Glutamic acid decarboxylase 65 (GAD65) antibody-associated neurologic syndrome is a rare neurologic syndrome mediated by autoimmune response injury including autoimmune epilepsy, autoimmune cerebellar ataxia, stiff-person syndrome, and limbic encephalitis [1]. Hemophagocytic lymphohistiocytosis (HLH) is a systemic inflammatory disease that can present with a variety of clinical manifestations [2]. Both are associated with immunoinflammation, but no coexistence has been reported. Here, we report the first case of GAD65 antibody-associated neurologic syndrome overlap hemophagocytic lymphohistiocytosis.

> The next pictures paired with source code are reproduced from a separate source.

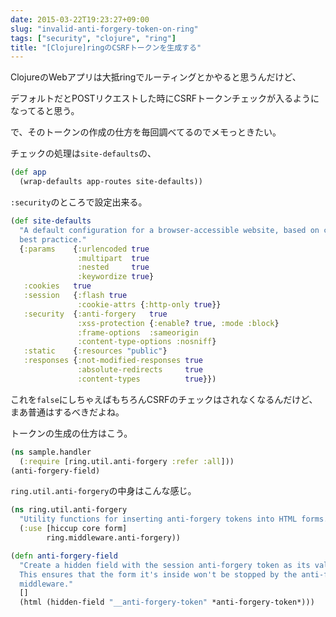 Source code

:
```yaml
---
date: 2015-03-22T19:23:27+09:00
slug: "invalid-anti-forgery-token-on-ring"
tags: ["security", "clojure", "ring"]
title: "[Clojure]ringのCSRFトークンを生成する"
---
```


ClojureのWebアプリは大抵ringでルーティングとかやると思うんだけど、

デフォルトだとPOSTリクエストした時にCSRFトークンチェックが入るようになってると思う。

で、そのトークンの作成の仕方を毎回調べてるのでメモっときたい。

チェックの処理は`site-defaults`の、

``` clojure
(def app
  (wrap-defaults app-routes site-defaults))
```

`:security`のところで設定出来る。

``` clojure
(def site-defaults
  "A default configuration for a browser-accessible website, based on current
  best practice."
  {:params    {:urlencoded true
               :multipart  true
               :nested     true
               :keywordize true}
   :cookies   true
   :session   {:flash true
               :cookie-attrs {:http-only true}}
   :security  {:anti-forgery   true
               :xss-protection {:enable? true, :mode :block}
               :frame-options  :sameorigin
               :content-type-options :nosniff}
   :static    {:resources "public"}
   :responses {:not-modified-responses true
               :absolute-redirects     true
               :content-types          true}})
```

これを`false`にしちゃえばもちろんCSRFのチェックはされなくなるんだけど、まあ普通はするべきだよね。

トークンの生成の仕方はこう。


``` clojure
(ns sample.handler
  (:require [ring.util.anti-forgery :refer :all]))
(anti-forgery-field)
```

`ring.util.anti-forgery`の中身はこんな感じ。

``` clojure
(ns ring.util.anti-forgery
  "Utility functions for inserting anti-forgery tokens into HTML forms."
  (:use [hiccup core form]
        ring.middleware.anti-forgery))

(defn anti-forgery-field
  "Create a hidden field with the session anti-forgery token as its value.
  This ensures that the form it's inside won't be stopped by the anti-forgery
  middleware."
  []
  (html (hidden-field "__anti-forgery-token" *anti-forgery-token*)))
```

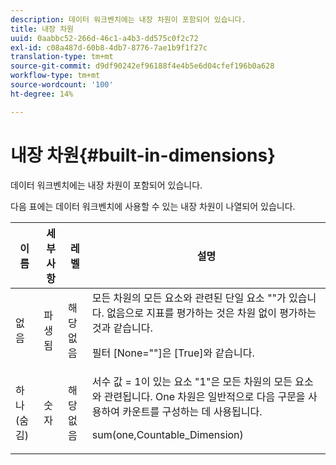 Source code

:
 ```yaml
---
description: 데이터 워크벤치에는 내장 차원이 포함되어 있습니다.
title: 내장 차원
uuid: 0aabbc52-266d-46c1-a4b3-dd575c0f2c72
exl-id: c08a487d-60b8-4db7-8776-7ae1b9f1f27c
translation-type: tm+mt
source-git-commit: d9df90242ef96188f4e4b5e6d04cfef196b0a628
workflow-type: tm+mt
source-wordcount: '100'
ht-degree: 14%

---
```


# 내장 차원{#built-in-dimensions}

데이터 워크벤치에는 내장 차원이 포함되어 있습니다.

다음 표에는 데이터 워크벤치에 사용할 수 있는 내장 차원이 나열되어 있습니다.

<table id="table_40796088B3484F98889859C59D525AD7"> 
 <thead> 
  <tr> 
   <th colname="col1" class="entry"> 이름 </th> 
   <th colname="col2" class="entry"> 세부 사항 </th> 
   <th colname="col3" class="entry"> 레벨 </th> 
   <th colname="col4" class="entry"> 설명 </th> 
  </tr> 
 </thead>
 <tbody> 
  <tr> 
   <td colname="col1"> 없음 </td> 
   <td colname="col2"> 파생됨 </td> 
   <td colname="col3"> 해당 없음 </td> 
   <td colname="col4">모든 차원의 모든 요소와 관련된 단일 요소 ""가 있습니다. 없음으로 지표를 평가하는 것은 차원 없이 평가하는 것과 같습니다. <p><span class="filepath"> 필터 [None=""]</span>은 <span class="filepath"> [True]</span>와 같습니다. </p></td> 
  </tr> 
  <tr> 
   <td colname="col1"> 하나(숨김) </td> 
   <td colname="col2"> 숫자 </td> 
   <td colname="col3"> 해당 없음 </td> 
   <td colname="col4">서수 값 <span class="filepath"> = 1</span>이 있는 요소 "1"은 모든 차원의 모든 요소와 관련됩니다. One 차원은 일반적으로 다음 구문을 사용하여 카운트를 구성하는 데 사용됩니다. <p><span class="filepath"> sum(one,Countable_Dimension)</span></p></td> 
  </tr> 
 </tbody> 
</table>
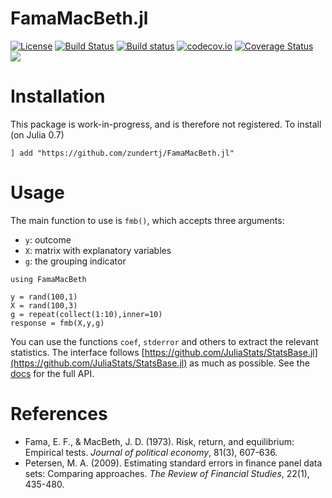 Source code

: # FamaMacBeth.jl

[![License](http://img.shields.io/badge/license-MIT-brightgreen.svg?style=flat)](LICENSE)
[![Build Status](https://travis-ci.org/zundertj/FamaMacBeth.jl.svg?branch=master)](https://travis-ci.org/zundertj/FamaMacBeth.jl)
[![Build status](https://ci.appveyor.com/api/projects/status/myo7q4mg8kpn0d2w?svg=true)](https://ci.appveyor.com/project/zundertj/famamacbeth-jl)
[![codecov.io](https://codecov.io/gh/zundertj/FamaMacBeth.jl/branch/master/graphs/badge.svg)](http://codecov.io/github/zundertj/FamaMacBeth.jl?branch=master)
[![Coverage Status](https://coveralls.io/repos/github/zundertj/FamaMacBeth.jl/badge.svg?branch=master)](https://coveralls.io/github/zundertj/FamaMacBeth.jl?branch=master)
[![](https://img.shields.io/badge/docs-latest-blue.svg)](https://zundertj.github.io/FamaMacBeth.jl/latest)

# Installation
This package is work-in-progress, and is therefore not registered. To install (on Julia 0.7)
```
] add "https://github.com/zundertj/FamaMacBeth.jl"
```

# Usage
The main function to use is `fmb()`, which accepts three arguments:
- `y`: outcome
- `X`: matrix with explanatory variables
- `g`: the grouping indicator

```
using FamaMacBeth

y = rand(100,1)
X = rand(100,3)
g = repeat(collect(1:10),inner=10)
response = fmb(X,y,g)
```
You can use the functions `coef`, `stderror` and others to extract the relevant statistics. The interface follows [https://github.com/JuliaStats/StatsBase.jl](https://github.com/JuliaStats/StatsBase.jl) as much as possible. See the [docs](https://zundertj.github.io/FamaMacBeth.jl/latest) for the full API.

# References
- Fama, E. F., & MacBeth, J. D. (1973). Risk, return, and equilibrium: Empirical tests. *Journal of political economy*, 81(3), 607-636.
- Petersen, M. A. (2009). Estimating standard errors in finance panel data sets: Comparing approaches. *The Review of Financial Studies*, 22(1), 435-480.

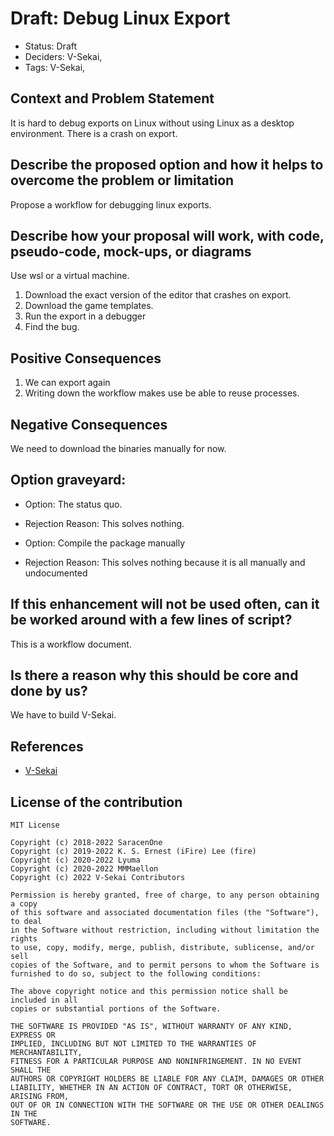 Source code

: # Draft: Debug Linux Export

- Status: Draft <!-- draft | proposed | rejected | accepted | deprecated | superseded by -->
- Deciders: V-Sekai,
- Tags: V-Sekai,

## Context and Problem Statement

It is hard to debug exports on Linux without using Linux as a desktop environment. There is a crash on export.

## Describe the proposed option and how it helps to overcome the problem or limitation

Propose a workflow for debugging linux exports.

## Describe how your proposal will work, with code, pseudo-code, mock-ups, or diagrams

Use wsl or a virtual machine.

1. Download the exact version of the editor that crashes on export.
2. Download the game templates.
3. Run the export in a debugger
4. Find the bug.

## Positive Consequences <!-- improvement of quality attribute satisfaction, follow-up decisions required -->

1. We can export again
2. Writing down the workflow makes use be able to reuse processes.

## Negative Consequences <!-- compromising quality attribute, follow-up decisions required -->

We need to download the binaries manually for now.

## Option graveyard:

- Option: The status quo. <!-- List the proposed options no longer open for consideration. -->
- Rejection Reason: This solves nothing. <!-- List the reasons for the rejection: (the bad traits) -->

- Option: Compile the package manually <!-- List the proposed options no longer open for consideration. -->
- Rejection Reason: This solves nothing because it is all manually and undocumented <!-- List the reasons for the rejection: (the bad traits) -->

## If this enhancement will not be used often, can it be worked around with a few lines of script?

This is a workflow document.

## Is there a reason why this should be core and done by us?

We have to build V-Sekai.

## References

- [V-Sekai](https://v-sekai.org/)

## License of the contribution

```
MIT License

Copyright (c) 2018-2022 SaracenOne
Copyright (c) 2019-2022 K. S. Ernest (iFire) Lee (fire)
Copyright (c) 2020-2022 Lyuma
Copyright (c) 2020-2022 MMMaellon
Copyright (c) 2022 V-Sekai Contributors

Permission is hereby granted, free of charge, to any person obtaining a copy
of this software and associated documentation files (the "Software"), to deal
in the Software without restriction, including without limitation the rights
to use, copy, modify, merge, publish, distribute, sublicense, and/or sell
copies of the Software, and to permit persons to whom the Software is
furnished to do so, subject to the following conditions:

The above copyright notice and this permission notice shall be included in all
copies or substantial portions of the Software.

THE SOFTWARE IS PROVIDED "AS IS", WITHOUT WARRANTY OF ANY KIND, EXPRESS OR
IMPLIED, INCLUDING BUT NOT LIMITED TO THE WARRANTIES OF MERCHANTABILITY,
FITNESS FOR A PARTICULAR PURPOSE AND NONINFRINGEMENT. IN NO EVENT SHALL THE
AUTHORS OR COPYRIGHT HOLDERS BE LIABLE FOR ANY CLAIM, DAMAGES OR OTHER
LIABILITY, WHETHER IN AN ACTION OF CONTRACT, TORT OR OTHERWISE, ARISING FROM,
OUT OF OR IN CONNECTION WITH THE SOFTWARE OR THE USE OR OTHER DEALINGS IN THE
SOFTWARE.
```

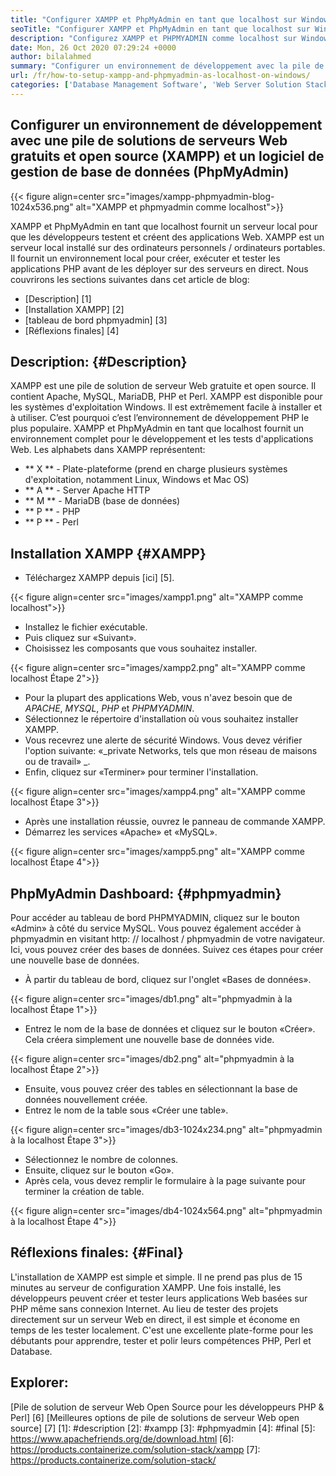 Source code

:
 ```yaml
---
title: "Configurer XAMPP et PhpMyAdmin en tant que localhost sur Windows" 
seoTitle: "Configurer XAMPP et PhpMyAdmin en tant que localhost sur Windows" 
description: "Configurez XAMPP et PHPMYADMIN comme localhost sur Windows. Créez votre propre environnement de test local gratuit et open source pour tester et créer des applications Web." 
date: Mon, 26 Oct 2020 07:29:24 +0000
author: bilalahmed
summary: "Configurer un environnement de développement avec la pile de solutions de serveurs Web gratuits et open source (XAMPP) et le logiciel de gestion de la base de données (PhpMyAdmin)" 
url: /fr/how-to-setup-xampp-and-phpmyadmin-as-localhost-on-windows/
categories: ['Database Management Software', 'Web Server Solution Stack']
---
```


## Configurer un environnement de développement avec une pile de solutions de serveurs Web gratuits et open source (XAMPP) et un logiciel de gestion de base de données (PhpMyAdmin)

{{< figure align=center src="images/xampp-phpmyadmin-blog-1024x536.png" alt="XAMPP et phpmyadmin comme localhost">}}

XAMPP et PhpMyAdmin en tant que localhost fournit un serveur local pour que les développeurs testent et créent des applications Web. XAMPP est un serveur local installé sur des ordinateurs personnels / ordinateurs portables. Il fournit un environnement local pour créer, exécuter et tester les applications PHP avant de les déployer sur des serveurs en direct.
Nous couvrirons les sections suivantes dans cet article de blog:
  * [Description] [1]
  * [Installation XAMPP] [2]
  * [tableau de bord phpmyadmin] [3]
  * [Réflexions finales] [4]

## Description: {#Description}
XAMPP est une pile de solution de serveur Web gratuite et open source. Il contient Apache, MySQL, MariaDB, PHP et Perl. XAMPP est disponible pour les systèmes d'exploitation Windows. Il est extrêmement facile à installer et à utiliser. C’est pourquoi c’est l’environnement de développement PHP le plus populaire. XAMPP et PhpMyAdmin en tant que localhost fournit un environnement complet pour le développement et les tests d'applications Web.
Les alphabets dans XAMPP représentent:
  * ** X ** - Plate-plateforme (prend en charge plusieurs systèmes d'exploitation, notamment Linux, Windows et Mac OS)
  * ** A ** - Server Apache HTTP
  * ** M ** - MariaDB (base de données)
  * ** P ** - PHP
  * ** P ** - Perl

## Installation XAMPP {#XAMPP}
  * Téléchargez XAMPP depuis [ici] [5].

{{< figure align=center src="images/xampp1.png" alt="XAMPP comme localhost">}}

  * Installez le fichier exécutable.
  * Puis cliquez sur «Suivant».
  * Choisissez les composants que vous souhaitez installer.

{{< figure align=center src="images/xampp2.png" alt="XAMPP comme localhost Étape 2">}}

  * Pour la plupart des applications Web, vous n'avez besoin que de _APACHE_, _MYSQL_, _PHP_ et _PHPMYADMIN_.
  * Sélectionnez le répertoire d'installation où vous souhaitez installer XAMPP.
  * Vous recevrez une alerte de sécurité Windows. Vous devez vérifier l'option suivante: «_private Networks, tels que mon réseau de maisons ou de travail» _.
  * Enfin, cliquez sur «Terminer» pour terminer l'installation.

{{< figure align=center src="images/xampp4.png" alt="XAMPP comme localhost Étape 3">}}

  * Après une installation réussie, ouvrez le panneau de commande XAMPP.
  * Démarrez les services «Apache» et «MySQL».

{{< figure align=center src="images/xampp5.png" alt="XAMPP comme localhost Étape 4">}}


## PhpMyAdmin Dashboard: {#phpmyadmin}
Pour accéder au tableau de bord PHPMYADMIN, cliquez sur le bouton «Admin» à côté du service MySQL. Vous pouvez également accéder à phpmyadmin en visitant http: // localhost / phpmyadmin de votre navigateur. Ici, vous pouvez créer des bases de données. Suivez ces étapes pour créer une nouvelle base de données.
  * À partir du tableau de bord, cliquez sur l'onglet «Bases de données».

{{< figure align=center src="images/db1.png" alt="phpmyadmin à la localhost Étape 1">}}

  * Entrez le nom de la base de données et cliquez sur le bouton «Créer». Cela créera simplement une nouvelle base de données vide.

{{< figure align=center src="images/db2.png" alt="phpmyadmin à la localhost Étape 2">}}

  * Ensuite, vous pouvez créer des tables en sélectionnant la base de données nouvellement créée.
  * Entrez le nom de la table sous «Créer une table».

{{< figure align=center src="images/db3-1024x234.png" alt="phpmyadmin à la localhost Étape 3">}}

  * Sélectionnez le nombre de colonnes.
  * Ensuite, cliquez sur le bouton «Go».
  * Après cela, vous devez remplir le formulaire à la page suivante pour terminer la création de table.

{{< figure align=center src="images/db4-1024x564.png" alt="phpmyadmin à la localhost Étape 4">}}


## Réflexions finales: {#Final}
L'installation de XAMPP est simple et simple. Il ne prend pas plus de 15 minutes au serveur de configuration XAMPP. Une fois installé, les développeurs peuvent créer et tester leurs applications Web basées sur PHP même sans connexion Internet. Au lieu de tester des projets directement sur un serveur Web en direct, il est simple et économe en temps de les tester localement. C'est une excellente plate-forme pour les débutants pour apprendre, tester et polir leurs compétences PHP, Perl et Database.

## Explorer:
[Pile de solution de serveur Web Open Source pour les développeurs PHP & Perl] [6]
[Meilleures options de pile de solutions de serveur Web open source] [7]
[1]: #description
[2]: #xampp
[3]: #phpmyadmin
[4]: #final
[5]: https://www.apachefriends.org/de/download.html
[6]: https://products.containerize.com/solution-stack/xampp
[7]: https://products.containerize.com/solution-stack/
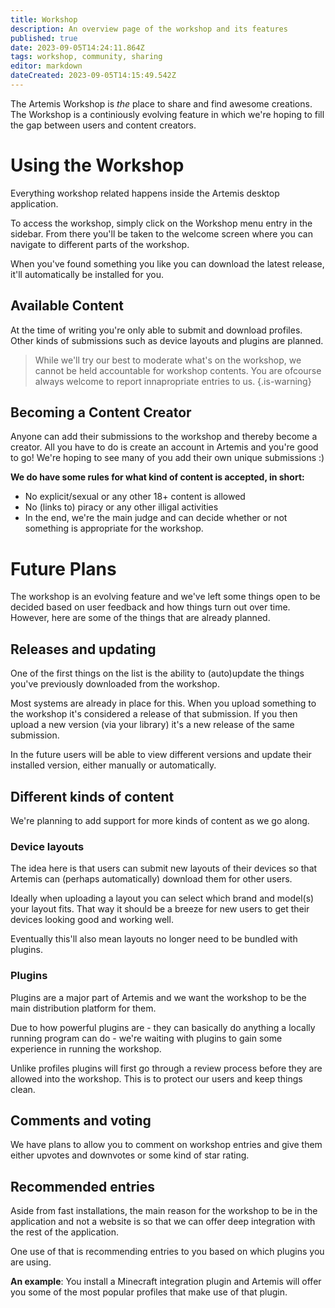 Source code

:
 ```yaml
---
title: Workshop
description: An overview page of the workshop and its features
published: true
date: 2023-09-05T14:24:11.864Z
tags: workshop, community, sharing
editor: markdown
dateCreated: 2023-09-05T14:15:49.542Z
---
```


The Artemis Workshop is *the* place to share and find awesome creations.
The Workshop is a continiously evolving feature in which we're hoping to fill the gap between users and content creators.

# Using the Workshop
Everything workshop related happens inside the Artemis desktop application. 

To access the workshop, simply click on the Workshop menu entry in the sidebar. From there you'll be taken to the welcome screen where you can navigate to different parts of the workshop.

When you've found something you like you can download the latest release, it'll automatically be installed for you.

## Available Content
At the time of writing you're only able to submit and download profiles. Other kinds of submissions such as device layouts and plugins are planned.

> While we'll try our best to moderate what's on the workshop, we cannot be held accountable for workshop contents.
You are ofcourse always welcome to report innapropriate entries to us.
{.is-warning}


## Becoming a Content Creator
Anyone can add their submissions to the workshop and thereby become a creator.  All you have to do is create an account in Artemis and you're good to go!
We're hoping to see many of you add their own unique submissions :)

**We do have some rules for what kind of content is accepted, in short:**
- No explicit/sexual or any other 18+ content is allowed
- No (links to) piracy or any other illigal activities
- In the end, we're the main judge and can decide whether or not something is appropriate for the workshop.


# Future Plans
The workshop is an evolving feature and we've left some things open to be decided based on user feedback and how things turn out over time. However, here are some of the things that are already planned.

## Releases and updating
One of the first things on the list is the ability to (auto)update the things you've previously downloaded from the workshop.  

Most systems are already in place for this. When you upload something to the workshop it's considered a release of that submission. If you then upload a new version (via your library) it's a new release of the same submission.

In the future users will be able to view different versions and update their installed version, either manually or automatically.

## Different kinds of content
We're planning to add support for more kinds of content as we go along.

### Device layouts
The idea here is that users can submit new layouts of their devices so that Artemis can (perhaps automatically) download them for other users.

Ideally when uploading a layout you can select which brand and model(s) your layout fits. That way it should be a breeze for new users to get their devices looking good and working well.

Eventually this'll also mean layouts no longer need to be bundled with plugins.


### Plugins
Plugins are a major part of Artemis and we want the workshop to be the main distribution platform for them. 

Due to how powerful plugins are - they can basically do anything a locally running program can do - we're waiting with plugins to gain some experience in running the workshop.

Unlike profiles plugins will first go through a review process before they are allowed into the workshop. This is to protect our users and keep things clean.

## Comments and voting
We have plans to allow you to comment on workshop entries and give them either upvotes and downvotes or some kind of star rating.

## Recommended entries
Aside from fast installations, the main reason for the workshop to be in the application and not a website is so that we can offer deep integration with the rest of the application.

One use of that is recommending entries to you based on which plugins you are using. 

**An example**: You install a Minecraft integration plugin and Artemis will offer you some of the most popular profiles that make use of that plugin.
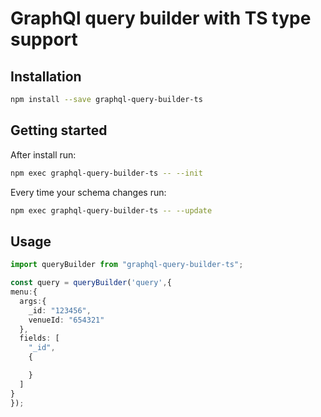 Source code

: # GraphQl query builder with TS type support

## Installation

```bash
npm install --save graphql-query-builder-ts
```

## Getting started

After install run:

```bash
npm exec graphql-query-builder-ts -- --init
```

Every time your schema changes run:

```bash
npm exec graphql-query-builder-ts -- --update
```

## Usage

```typescript
import queryBuilder from "graphql-query-builder-ts";

const query = queryBuilder('query',{
menu:{
  args:{
    _id: "123456",
    venueId: "654321"
  },
  fields: [
    "_id",
    {

    }
  ]
}
});
```
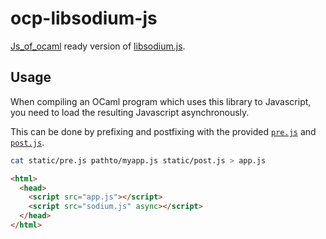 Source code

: # ocp-libsodium-js

[Js\_of\_ocaml](https://ocsigen.org/js_of_ocaml) ready version of
[libsodium.js](https://github.com/jedisct1/libsodium.js).

## Usage

When compiling an OCaml program which uses this library to Javascript, you need
to load the resulting Javascript asynchronously.

This can be done by prefixing and postfixing with the provided
[`pre.js`](static/pre.js) and [`post.js`](static/post.js).

```bash
cat static/pre.js pathto/myapp.js static/post.js > app.js
```


```html
<html>
  <head>
    <script src="app.js"></script>
    <script src="sodium.js" async></script>
  </head>
</html>
```
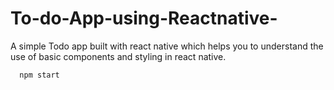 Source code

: # To-do-App-using-Reactnative-
A simple Todo app built with react native which helps you to understand the use of basic components and styling in react native. 

```bash
  npm start
```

A previously healthy 49-year-old man had a first generalized tonic-clonic seizure in May 2022. Two months after the initial presentation, he presented symptoms associated with cerebellar dysfunction, including dizziness, unstable walking. In September, he had another seizure with electroencephalogram showing low-to-medium amplitude sharp waves scattered in the focal left hemisphere and was treated with sodium valproate sustained-release tablets 500 mg twice daily. He presented with progressive dizziness and instability. In January 2023, he showed left tinnitus, deafness, diplopia, and was admitted to our hospital.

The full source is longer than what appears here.